Canada | Publication | November 19, 2024
In OneMove Capital Corporation v. Dye & Durham Limited, 2024 the Ontario Superior Court of Justice considered, among other issues, whether OneMove Capital Corporation, a shareholder of Dye & Durham Limited (D&D or the company), could make a proposal under s. 99 of the Business Corporations Act (Ontario) (OBCA) to remove a director mid-term.
The court denied OneMove’s application for an order requiring that D&D include OneMove’s proposal in a circular for an upcoming special meeting of shareholders (requisitioned by another shareholder for another purpose), effectively closing the door on using a s. 99 proposal to remove an incumbent director. Practically, this means a director can only be removed mid-term by an ordinary resolution passed at a special meeting of shareholders called for such purpose, pursuant to a meeting requisition under s. 105 of the OBCA.
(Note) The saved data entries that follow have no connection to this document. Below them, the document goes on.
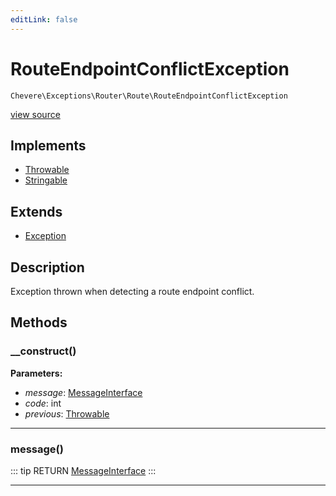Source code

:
 ```yaml
---
editLink: false
---
```


# RouteEndpointConflictException

`Chevere\Exceptions\Router\Route\RouteEndpointConflictException`

[view source](https://github.com/chevere/chevere/blob/master/src/Chevere/Exceptions/Router/Route/RouteEndpointConflictException.php)

## Implements

- [Throwable](https://www.php.net/manual/class.throwable)
- [Stringable](https://www.php.net/manual/class.stringable)

## Extends

- [Exception](../../Core/Exception.md)

## Description

Exception thrown when detecting a route endpoint conflict.

## Methods

### __construct()

**Parameters:**

- *message*: [MessageInterface](../../../Interfaces/Message/MessageInterface.md)
- *code*: int
- *previous*: [Throwable](https://www.php.net/manual/class.throwable)

---

### message()

::: tip RETURN
[MessageInterface](../../../Interfaces/Message/MessageInterface.md)
:::

---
In 2020, OneMove and Plantro Ltd. entered into an investor rights agreement, which among other things, provided OneMove with the right to nominate one director to D&D’s board. OneMove’s nominee was and continues to be Mr. Prittie. During 2022-2023, OneMove raised concerns about D&D’s governance and performance, speaking frequently about such matters with Mr. Prittie and the chair of the board. In early 2024, after learning of certain developments regarding the company’s search for a new board chair and a recently completed equity offering, OneMove lost confidence in Mr. Prittie and asked him to resign as a director of D&D. Mr. Prittie refused to do so.
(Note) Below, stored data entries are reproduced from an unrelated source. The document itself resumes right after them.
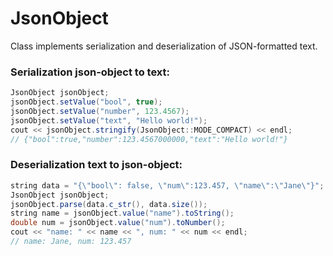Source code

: # JsonObject

Class implements serialization and deserialization of JSON-formatted text.

### Serialization json-object to text:
```Java
JsonObject jsonObject;
jsonObject.setValue("bool", true);
jsonObject.setValue("number", 123.4567);
jsonObject.setValue("text", "Hello world!");
cout << jsonObject.stringify(JsonObject::MODE_COMPACT) << endl;
// {"bool":true,"number":123.4567000000,"text":"Hello world!"}
```

### Deserialization text to json-object:
```Java
string data = "{\"bool\": false, \"num\":123.457, \"name\":\"Jane\"}";
JsonObject jsonObject;
jsonObject.parse(data.c_str(), data.size());
string name = jsonObject.value("name").toString();
double num = jsonObject.value("num").toNumber();
cout << "name: " << name << ", num: " << num << endl;
// name: Jane, num: 123.457
```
Subsequently another shareholder, Engine Capital LP, requisitioned a special meeting of shareholders under s. 105 of the OBCA to remove three incumbent directors (excluding Mr. Prittie) and elect three new nominees. In connection with such requisitioned meeting, OneMove delivered a proposal to the company under s. 99 of the OBCA to remove Mr. Prittie as a director of D&D. D&D advised OneMove it would not be including such proposal in the special meeting circular, based on the statutory grounds for rejecting s. 99 proposals under s. 99(5)(b) and (b.1).
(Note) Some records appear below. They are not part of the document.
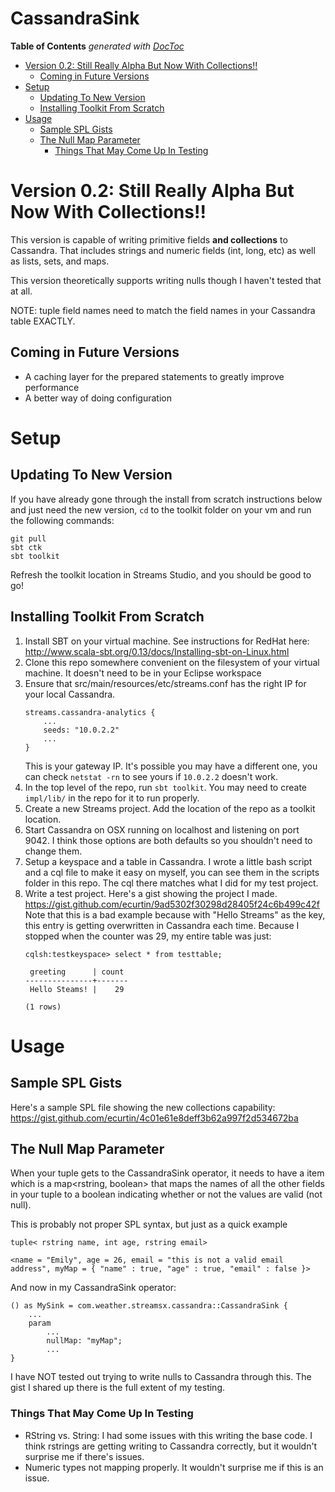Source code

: # CassandraSink

<!-- START doctoc generated TOC please keep comment here to allow auto update -->
<!-- DON'T EDIT THIS SECTION, INSTEAD RE-RUN doctoc TO UPDATE -->
**Table of Contents**  *generated with [DocToc](https://github.com/thlorenz/doctoc)*

- [Version 0.2: Still Really Alpha But Now With Collections!!](#version-02-still-really-alpha-but-now-with-collections)
  - [Coming in Future Versions](#coming-in-future-versions)
- [Setup](#setup)
  - [Updating To New Version](#updating-to-new-version)
  - [Installing Toolkit From Scratch](#installing-toolkit-from-scratch)
- [Usage](#usage)
  - [Sample SPL Gists](#sample-spl-gists)
  - [The Null Map Parameter](#the-null-map-parameter)
    - [Things That May Come Up In Testing](#things-that-may-come-up-in-testing)

<!-- END doctoc generated TOC please keep comment here to allow auto update -->

# Version 0.2: Still Really Alpha But Now With Collections!!

This version is capable of writing primitive fields **and collections** to Cassandra.
That includes strings and numeric fields (int, long, etc) as well as lists, sets, and maps.

This version theoretically supports writing nulls though I haven't tested that at all.

NOTE: tuple field names need to match the field names in your Cassandra table EXACTLY. 

## Coming in Future Versions

- A caching layer for the prepared statements to greatly improve performance
- A better way of doing configuration

# Setup

## Updating To New Version

If you have already gone through the install from scratch instructions below and just need the new version,
`cd` to the toolkit folder on your vm and run the following commands:

```
git pull
sbt ctk
sbt toolkit
```

Refresh the toolkit location in Streams Studio, and you should be good to go!

## Installing Toolkit From Scratch

1. Install SBT on your virtual machine. See instructions for RedHat here: <http://www.scala-sbt.org/0.13/docs/Installing-sbt-on-Linux.html>
2. Clone this repo somewhere convenient on the filesystem of your virtual machine. It doesn't need to be in your Eclipse workspace
3. Ensure that src/main/resources/etc/streams.conf has the right IP for your local Cassandra.
    ```
    streams.cassandra-analytics {
        ...
        seeds: "10.0.2.2"
        ...
    }
    ```
    This is your gateway IP. It's possible you may have a different one, you can check `netstat -rn` to see yours if `10.0.2.2` doesn't work.
4. In the top level of the repo, run `sbt toolkit`. You may need to create `impl/lib/` in the repo for it to run properly.
5. Create a new Streams project. Add the location of the repo as a toolkit location.
4. Start Cassandra on OSX running on localhost and listening on port 9042. I think those options are both defaults so you shouldn't need to change them.
6. Setup a keyspace and a table in Cassandra. I wrote a little bash script and a cql file to make it easy on myself, you can see them in the scripts folder in this repo.
The cql there matches what I did for my test project.
7. Write a test project. Here's a gist showing the project I made. <https://gist.github.com/ecurtin/9ad5302f30298d28405f24c6b499c42f>
Note that this is a bad example because with "Hello Streams" as the key, this entry is getting overwritten in Cassandra each time. 
Because I stopped when the counter was 29, my entire table was just: 
    ```
    cqlsh:testkeyspace> select * from testtable;
    
     greeting      | count
    ---------------+-------
     Hello Steams! |    29
    
    (1 rows)
    ```
    
# Usage

## Sample SPL Gists

Here's a sample SPL file showing the new collections capability: <https://gist.github.com/ecurtin/4c01e61e8deff3b62a997f2d534672ba>
    
## The Null Map Parameter

When your tuple gets to the CassandraSink operator, it needs to have a item which is a map<rstring, boolean> that maps the names of all the other fields
in your tuple to a boolean indicating whether or not the values are valid (not null).


This is probably not proper SPL syntax, but just as a quick example
```
tuple< rstring name, int age, rstring email>

<name = "Emily", age = 26, email = "this is not a valid email address", myMap = { "name" : true, "age" : true, "email" : false }>
```

And now in my CassandraSink operator: 

```
() as MySink = com.weather.streamsx.cassandra::CassandraSink {
    ...
    param
        ...
        nullMap: "myMap";
        ...
}

```

I have NOT tested out trying to write nulls to Cassandra through this. The gist I shared up there is the full extent of my testing.

### Things That May Come Up In Testing
- RString vs. String: I had some issues with this writing the base code. 
I think rstrings are getting writing to Cassandra correctly, but it wouldn't surprise me if there's issues.
- Numeric types not mapping properly. It wouldn't surprise me if this is an issue.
The central issue before the court was whether a shareholder can make a proposal to remove a director under s. 99 of the OBCA, and if “yes,” then does the proposal fail under s. 99(5)(b) or (b.1) because it clearly appears that the primary purpose is to enforce a personal grievance or does not relate in a significant way to the business or affairs of the company?
The court held that a s. 99 proposal cannot be used to remove a director and OneMove’s application for an order requiring that D&D include its proposal in the circular for the requisitioned special meeting was denied.
Justice Penny noted that, while s. 99(1) of the OBCA provides any registered holder of voting shares with the right to submit a proposal to raise at a shareholders meeting and s. 99(4) provides that such proposal may include nominations for the election of directors if the proposal is signed by shareholders representing 5% or more of the voting shares, the OBCA pays significant attention to due process where the removal of a director is concerned (including in ss. 122 and 123).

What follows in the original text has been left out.